#### TASK TO CARRY OUT
I'd like every record given again exactly, please.

#### MATERIALS PROVIDED
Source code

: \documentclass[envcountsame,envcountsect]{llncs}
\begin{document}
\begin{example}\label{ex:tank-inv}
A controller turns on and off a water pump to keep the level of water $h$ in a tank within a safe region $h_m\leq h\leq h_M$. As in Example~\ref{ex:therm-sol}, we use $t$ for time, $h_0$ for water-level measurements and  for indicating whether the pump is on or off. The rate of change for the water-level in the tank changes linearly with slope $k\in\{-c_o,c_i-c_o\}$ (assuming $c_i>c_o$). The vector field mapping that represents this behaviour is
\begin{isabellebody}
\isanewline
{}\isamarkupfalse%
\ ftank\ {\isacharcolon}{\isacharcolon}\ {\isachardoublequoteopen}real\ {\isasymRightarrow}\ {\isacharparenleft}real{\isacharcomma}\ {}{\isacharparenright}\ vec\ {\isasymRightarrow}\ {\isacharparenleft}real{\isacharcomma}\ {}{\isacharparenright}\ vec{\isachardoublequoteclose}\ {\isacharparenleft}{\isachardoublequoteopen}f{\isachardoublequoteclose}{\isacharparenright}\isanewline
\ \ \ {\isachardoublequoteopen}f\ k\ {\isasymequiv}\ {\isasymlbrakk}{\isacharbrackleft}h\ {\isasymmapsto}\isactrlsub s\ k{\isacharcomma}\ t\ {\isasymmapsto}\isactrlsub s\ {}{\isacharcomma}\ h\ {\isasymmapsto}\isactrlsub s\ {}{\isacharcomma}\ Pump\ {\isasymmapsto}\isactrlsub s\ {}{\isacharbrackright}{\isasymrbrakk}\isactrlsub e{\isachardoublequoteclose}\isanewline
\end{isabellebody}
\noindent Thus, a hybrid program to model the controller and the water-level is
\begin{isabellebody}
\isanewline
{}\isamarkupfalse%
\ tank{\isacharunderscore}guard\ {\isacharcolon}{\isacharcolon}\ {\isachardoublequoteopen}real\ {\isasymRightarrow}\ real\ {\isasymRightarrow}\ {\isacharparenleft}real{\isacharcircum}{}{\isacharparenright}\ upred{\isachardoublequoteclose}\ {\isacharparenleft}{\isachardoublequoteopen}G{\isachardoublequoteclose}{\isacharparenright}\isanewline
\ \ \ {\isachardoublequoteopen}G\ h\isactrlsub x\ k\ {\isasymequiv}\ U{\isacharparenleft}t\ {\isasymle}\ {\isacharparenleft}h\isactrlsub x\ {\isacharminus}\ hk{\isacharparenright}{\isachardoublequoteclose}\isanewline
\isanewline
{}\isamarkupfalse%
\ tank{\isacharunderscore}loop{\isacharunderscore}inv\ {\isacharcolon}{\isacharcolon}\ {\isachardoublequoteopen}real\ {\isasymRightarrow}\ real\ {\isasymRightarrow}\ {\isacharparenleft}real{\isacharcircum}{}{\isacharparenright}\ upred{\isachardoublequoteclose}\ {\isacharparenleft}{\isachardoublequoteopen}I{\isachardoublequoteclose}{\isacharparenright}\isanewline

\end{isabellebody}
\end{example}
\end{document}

#### WORKED SOLUTION
Source code

: \documentclass[envcountsame,envcountsect]{llncs}
\begin{document}
\begin{example}\label{ex:tank-inv}
A controller turns on and off a water pump to keep the level of water $h$ in a tank within a safe region $h_m\leq h\leq h_M$. As in Example~\ref{ex:therm-sol}, we use $t$ for time, $h_0$ for water-level measurements and  for indicating whether the pump is on or off. The rate of change for the water-level in the tank changes linearly with slope $k\in\{-c_o,c_i-c_o\}$ (assuming $c_i>c_o$). The vector field mapping that represents this behaviour is
\begin{isabellebody}
\isanewline
{}\isamarkupfalse%
\ ftank\ {\isacharcolon}{\isacharcolon}\ {\isachardoublequoteopen}real\ {\isasymRightarrow}\ {\isacharparenleft}real{\isacharcomma}\ {}{\isacharparenright}\ vec\ {\isasymRightarrow}\ {\isacharparenleft}real{\isacharcomma}\ {}{\isacharparenright}\ vec{\isachardoublequoteclose}\ {\isacharparenleft}{\isachardoublequoteopen}f{\isachardoublequoteclose}{\isacharparenright}\isanewline
\ \ \ {\isachardoublequoteopen}f\ k\ {\isasymequiv}\ {\isasymlbrakk}{\isacharbrackleft}h\ {\isasymmapsto}\isactrlsub s\ k{\isacharcomma}\ t\ {\isasymmapsto}\isactrlsub s\ {}{\isacharcomma}\ h\ {\isasymmapsto}\isactrlsub s\ {}{\isacharcomma}\ Pump\ {\isasymmapsto}\isactrlsub s\ {}{\isacharbrackright}{\isasymrbrakk}\isactrlsub e{\isachardoublequoteclose}\isanewline
\end{isabellebody}
\noindent Thus, a hybrid program to model the controller and the water-level is
\begin{isabellebody}
\isanewline
{}\isamarkupfalse%
\ tank{\isacharunderscore}guard\ {\isacharcolon}{\isacharcolon}\ {\isachardoublequoteopen}real\ {\isasymRightarrow}\ real\ {\isasymRightarrow}\ {\isacharparenleft}real{\isacharcircum}{}{\isacharparenright}\ upred{\isachardoublequoteclose}\ {\isacharparenleft}{\isachardoublequoteopen}G{\isachardoublequoteclose}{\isacharparenright}\isanewline
\ \ \ {\isachardoublequoteopen}G\ h\isactrlsub x\ k\ {\isasymequiv}\ U{\isacharparenleft}t\ {\isasymle}\ {\isacharparenleft}h\isactrlsub x\ {\isacharminus}\ hk{\isacharparenright}{\isachardoublequoteclose}\isanewline
\isanewline
{}\isamarkupfalse%
\ tank{\isacharunderscore}loop{\isacharunderscore}inv\ {\isacharcolon}{\isacharcolon}\ {\isachardoublequoteopen}real\ {\isasymRightarrow}\ real\ {\isasymRightarrow}\ {\isacharparenleft}real{\isacharcircum}{}{\isacharparenright}\ upred{\isachardoublequoteclose}\ {\isacharparenleft}{\isachardoublequoteopen}I{\isachardoublequoteclose}{\isacharparenright}\isanewline

\end{isabellebody}
\end{example}
\end{document}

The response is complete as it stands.